◆ EXERCISE
In the listing that follows, the lines starting at the one containing "### 使用泛型类型的构造函数" and ending at the one containing "###### ClickHouse与其他OLAP技术的对比" are to be returned exactly, both boundary lines included, and no others.

◆ DATA LISTING
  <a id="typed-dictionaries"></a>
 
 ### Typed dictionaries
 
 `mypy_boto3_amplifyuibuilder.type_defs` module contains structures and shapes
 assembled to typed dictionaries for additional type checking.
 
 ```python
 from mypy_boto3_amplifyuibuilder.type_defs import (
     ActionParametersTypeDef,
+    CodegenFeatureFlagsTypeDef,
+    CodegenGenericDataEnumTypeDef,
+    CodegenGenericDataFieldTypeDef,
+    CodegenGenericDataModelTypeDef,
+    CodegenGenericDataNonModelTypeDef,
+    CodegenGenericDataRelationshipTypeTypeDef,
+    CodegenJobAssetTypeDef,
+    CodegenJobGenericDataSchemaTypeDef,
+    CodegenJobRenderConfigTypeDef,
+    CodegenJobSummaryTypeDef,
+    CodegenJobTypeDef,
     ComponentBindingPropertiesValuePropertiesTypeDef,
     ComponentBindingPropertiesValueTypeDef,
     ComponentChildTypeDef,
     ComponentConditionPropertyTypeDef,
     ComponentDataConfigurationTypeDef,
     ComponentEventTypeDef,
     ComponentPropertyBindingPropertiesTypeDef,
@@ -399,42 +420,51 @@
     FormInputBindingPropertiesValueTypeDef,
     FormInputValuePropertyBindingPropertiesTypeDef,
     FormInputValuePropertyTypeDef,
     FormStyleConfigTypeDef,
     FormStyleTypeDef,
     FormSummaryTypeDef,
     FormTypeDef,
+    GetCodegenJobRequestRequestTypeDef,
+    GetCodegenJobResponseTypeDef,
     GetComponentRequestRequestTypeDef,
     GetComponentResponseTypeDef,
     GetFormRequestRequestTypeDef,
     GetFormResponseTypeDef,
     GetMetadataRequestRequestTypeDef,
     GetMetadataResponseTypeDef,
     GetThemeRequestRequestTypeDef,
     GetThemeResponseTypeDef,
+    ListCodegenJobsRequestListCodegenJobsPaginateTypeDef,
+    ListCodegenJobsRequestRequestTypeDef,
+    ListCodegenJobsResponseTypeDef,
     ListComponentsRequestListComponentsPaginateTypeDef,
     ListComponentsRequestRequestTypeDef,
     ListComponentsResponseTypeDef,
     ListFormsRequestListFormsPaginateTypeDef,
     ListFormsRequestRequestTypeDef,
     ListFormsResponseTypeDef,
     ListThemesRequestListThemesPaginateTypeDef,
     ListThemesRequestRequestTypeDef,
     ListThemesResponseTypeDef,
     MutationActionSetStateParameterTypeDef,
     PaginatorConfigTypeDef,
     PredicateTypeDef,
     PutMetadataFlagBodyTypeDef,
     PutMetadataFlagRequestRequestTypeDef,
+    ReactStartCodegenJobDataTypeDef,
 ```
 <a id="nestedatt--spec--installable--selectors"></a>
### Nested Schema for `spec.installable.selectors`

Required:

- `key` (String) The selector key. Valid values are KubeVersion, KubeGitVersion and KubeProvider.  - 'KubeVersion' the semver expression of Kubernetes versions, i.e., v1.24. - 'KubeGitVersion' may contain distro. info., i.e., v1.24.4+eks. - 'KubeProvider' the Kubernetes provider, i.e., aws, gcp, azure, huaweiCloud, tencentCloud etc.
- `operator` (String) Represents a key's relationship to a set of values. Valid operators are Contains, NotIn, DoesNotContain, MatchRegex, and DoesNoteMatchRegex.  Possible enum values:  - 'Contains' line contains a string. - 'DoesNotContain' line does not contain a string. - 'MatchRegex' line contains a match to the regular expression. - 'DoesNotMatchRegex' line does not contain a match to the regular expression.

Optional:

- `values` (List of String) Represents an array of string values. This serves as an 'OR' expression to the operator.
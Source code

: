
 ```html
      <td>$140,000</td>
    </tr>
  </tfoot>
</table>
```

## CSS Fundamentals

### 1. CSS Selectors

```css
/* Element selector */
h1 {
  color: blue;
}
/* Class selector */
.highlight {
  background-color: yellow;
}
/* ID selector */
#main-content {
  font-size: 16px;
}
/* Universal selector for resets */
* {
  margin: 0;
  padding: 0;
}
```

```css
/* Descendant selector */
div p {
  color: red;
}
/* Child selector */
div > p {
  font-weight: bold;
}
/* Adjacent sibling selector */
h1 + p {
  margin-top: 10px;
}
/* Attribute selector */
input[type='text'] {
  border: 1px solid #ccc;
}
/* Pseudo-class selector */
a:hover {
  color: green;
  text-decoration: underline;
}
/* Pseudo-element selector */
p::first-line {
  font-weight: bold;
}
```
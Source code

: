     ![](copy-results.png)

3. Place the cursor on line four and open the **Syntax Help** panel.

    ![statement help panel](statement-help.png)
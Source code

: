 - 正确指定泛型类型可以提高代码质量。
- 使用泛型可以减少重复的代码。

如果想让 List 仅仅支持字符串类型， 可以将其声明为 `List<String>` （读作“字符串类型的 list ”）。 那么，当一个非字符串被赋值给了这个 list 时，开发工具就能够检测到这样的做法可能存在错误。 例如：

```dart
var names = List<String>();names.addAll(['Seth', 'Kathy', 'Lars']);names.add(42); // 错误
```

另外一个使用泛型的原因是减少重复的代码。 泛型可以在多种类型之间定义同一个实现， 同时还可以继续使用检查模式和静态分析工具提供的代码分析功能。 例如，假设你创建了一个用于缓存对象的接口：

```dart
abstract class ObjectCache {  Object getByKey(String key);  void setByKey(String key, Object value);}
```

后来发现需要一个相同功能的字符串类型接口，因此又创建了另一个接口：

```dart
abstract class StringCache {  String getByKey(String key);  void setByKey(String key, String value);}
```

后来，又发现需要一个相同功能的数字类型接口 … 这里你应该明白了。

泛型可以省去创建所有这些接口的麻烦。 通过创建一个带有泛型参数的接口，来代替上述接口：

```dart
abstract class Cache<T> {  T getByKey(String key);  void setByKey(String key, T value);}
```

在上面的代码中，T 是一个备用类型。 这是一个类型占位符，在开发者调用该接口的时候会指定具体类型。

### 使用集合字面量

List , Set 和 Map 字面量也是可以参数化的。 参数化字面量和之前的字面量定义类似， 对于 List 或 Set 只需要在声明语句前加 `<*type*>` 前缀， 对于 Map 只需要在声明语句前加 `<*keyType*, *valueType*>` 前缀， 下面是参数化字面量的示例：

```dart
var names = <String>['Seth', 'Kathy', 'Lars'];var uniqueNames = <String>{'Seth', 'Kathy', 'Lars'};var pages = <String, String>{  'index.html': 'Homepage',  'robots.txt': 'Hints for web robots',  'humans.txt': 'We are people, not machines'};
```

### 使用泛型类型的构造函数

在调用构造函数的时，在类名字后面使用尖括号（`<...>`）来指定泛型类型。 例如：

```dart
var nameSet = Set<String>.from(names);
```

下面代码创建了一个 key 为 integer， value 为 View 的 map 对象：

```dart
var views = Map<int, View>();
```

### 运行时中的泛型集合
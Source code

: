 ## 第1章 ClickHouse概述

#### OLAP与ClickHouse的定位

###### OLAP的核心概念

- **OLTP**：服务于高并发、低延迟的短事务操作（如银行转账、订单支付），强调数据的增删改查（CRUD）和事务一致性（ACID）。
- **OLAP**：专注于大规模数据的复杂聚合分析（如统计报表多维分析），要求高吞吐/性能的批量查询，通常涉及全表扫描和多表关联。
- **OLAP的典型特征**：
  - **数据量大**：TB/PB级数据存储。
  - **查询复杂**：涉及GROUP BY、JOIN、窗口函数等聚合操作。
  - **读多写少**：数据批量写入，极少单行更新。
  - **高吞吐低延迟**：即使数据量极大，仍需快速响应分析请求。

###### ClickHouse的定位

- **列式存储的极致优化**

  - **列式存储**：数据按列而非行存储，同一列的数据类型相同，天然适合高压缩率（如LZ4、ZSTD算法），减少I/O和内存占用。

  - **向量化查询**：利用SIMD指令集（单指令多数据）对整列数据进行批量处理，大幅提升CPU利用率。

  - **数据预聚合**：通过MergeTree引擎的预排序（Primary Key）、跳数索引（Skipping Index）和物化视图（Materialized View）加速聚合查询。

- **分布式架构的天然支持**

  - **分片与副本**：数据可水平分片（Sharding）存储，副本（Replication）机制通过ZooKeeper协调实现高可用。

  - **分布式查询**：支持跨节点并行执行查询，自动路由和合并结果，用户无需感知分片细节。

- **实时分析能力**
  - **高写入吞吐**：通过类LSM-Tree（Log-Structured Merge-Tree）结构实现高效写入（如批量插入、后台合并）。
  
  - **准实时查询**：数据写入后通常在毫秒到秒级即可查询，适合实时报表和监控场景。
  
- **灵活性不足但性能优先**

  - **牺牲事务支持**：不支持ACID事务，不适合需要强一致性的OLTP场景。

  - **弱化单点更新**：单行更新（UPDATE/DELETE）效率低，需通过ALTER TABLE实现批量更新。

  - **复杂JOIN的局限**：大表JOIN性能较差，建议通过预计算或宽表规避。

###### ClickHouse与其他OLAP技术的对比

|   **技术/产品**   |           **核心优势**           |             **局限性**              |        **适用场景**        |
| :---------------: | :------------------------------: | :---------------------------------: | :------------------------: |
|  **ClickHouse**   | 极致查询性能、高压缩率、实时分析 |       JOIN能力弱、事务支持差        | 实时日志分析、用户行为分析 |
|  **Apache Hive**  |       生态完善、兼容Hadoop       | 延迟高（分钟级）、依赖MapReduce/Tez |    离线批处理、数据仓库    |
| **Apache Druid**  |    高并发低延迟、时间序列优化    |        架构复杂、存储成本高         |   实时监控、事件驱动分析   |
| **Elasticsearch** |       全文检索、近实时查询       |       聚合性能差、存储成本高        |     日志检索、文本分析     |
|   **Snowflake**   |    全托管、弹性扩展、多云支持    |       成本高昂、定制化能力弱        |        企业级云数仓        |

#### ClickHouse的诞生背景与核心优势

◆ EXERCISE RESPONSE
### 使用泛型类型的构造函数

在调用构造函数的时，在类名字后面使用尖括号（`<...>`）来指定泛型类型。 例如：

```dart
var nameSet = Set<String>.from(names);
```

下面代码创建了一个 key 为 integer， value 为 View 的 map 对象：

```dart
var views = Map<int, View>();
```

### 运行时中的泛型集合
Source code

: ## 第1章 ClickHouse概述

#### OLAP与ClickHouse的定位

###### OLAP的核心概念

- **OLTP**：服务于高并发、低延迟的短事务操作（如银行转账、订单支付），强调数据的增删改查（CRUD）和事务一致性（ACID）。
- **OLAP**：专注于大规模数据的复杂聚合分析（如统计报表多维分析），要求高吞吐/性能的批量查询，通常涉及全表扫描和多表关联。
- **OLAP的典型特征**：
  - **数据量大**：TB/PB级数据存储。
  - **查询复杂**：涉及GROUP BY、JOIN、窗口函数等聚合操作。
  - **读多写少**：数据批量写入，极少单行更新。
  - **高吞吐低延迟**：即使数据量极大，仍需快速响应分析请求。

###### ClickHouse的定位

- **列式存储的极致优化**

  - **列式存储**：数据按列而非行存储，同一列的数据类型相同，天然适合高压缩率（如LZ4、ZSTD算法），减少I/O和内存占用。

  - **向量化查询**：利用SIMD指令集（单指令多数据）对整列数据进行批量处理，大幅提升CPU利用率。

  - **数据预聚合**：通过MergeTree引擎的预排序（Primary Key）、跳数索引（Skipping Index）和物化视图（Materialized View）加速聚合查询。

- **分布式架构的天然支持**

  - **分片与副本**：数据可水平分片（Sharding）存储，副本（Replication）机制通过ZooKeeper协调实现高可用。

  - **分布式查询**：支持跨节点并行执行查询，自动路由和合并结果，用户无需感知分片细节。

- **实时分析能力**
  - **高写入吞吐**：通过类LSM-Tree（Log-Structured Merge-Tree）结构实现高效写入（如批量插入、后台合并）。
  
  - **准实时查询**：数据写入后通常在毫秒到秒级即可查询，适合实时报表和监控场景。
  
- **灵活性不足但性能优先**

  - **牺牲事务支持**：不支持ACID事务，不适合需要强一致性的OLTP场景。

  - **弱化单点更新**：单行更新（UPDATE/DELETE）效率低，需通过ALTER TABLE实现批量更新。

  - **复杂JOIN的局限**：大表JOIN性能较差，建议通过预计算或宽表规避。

###### ClickHouse与其他OLAP技术的对比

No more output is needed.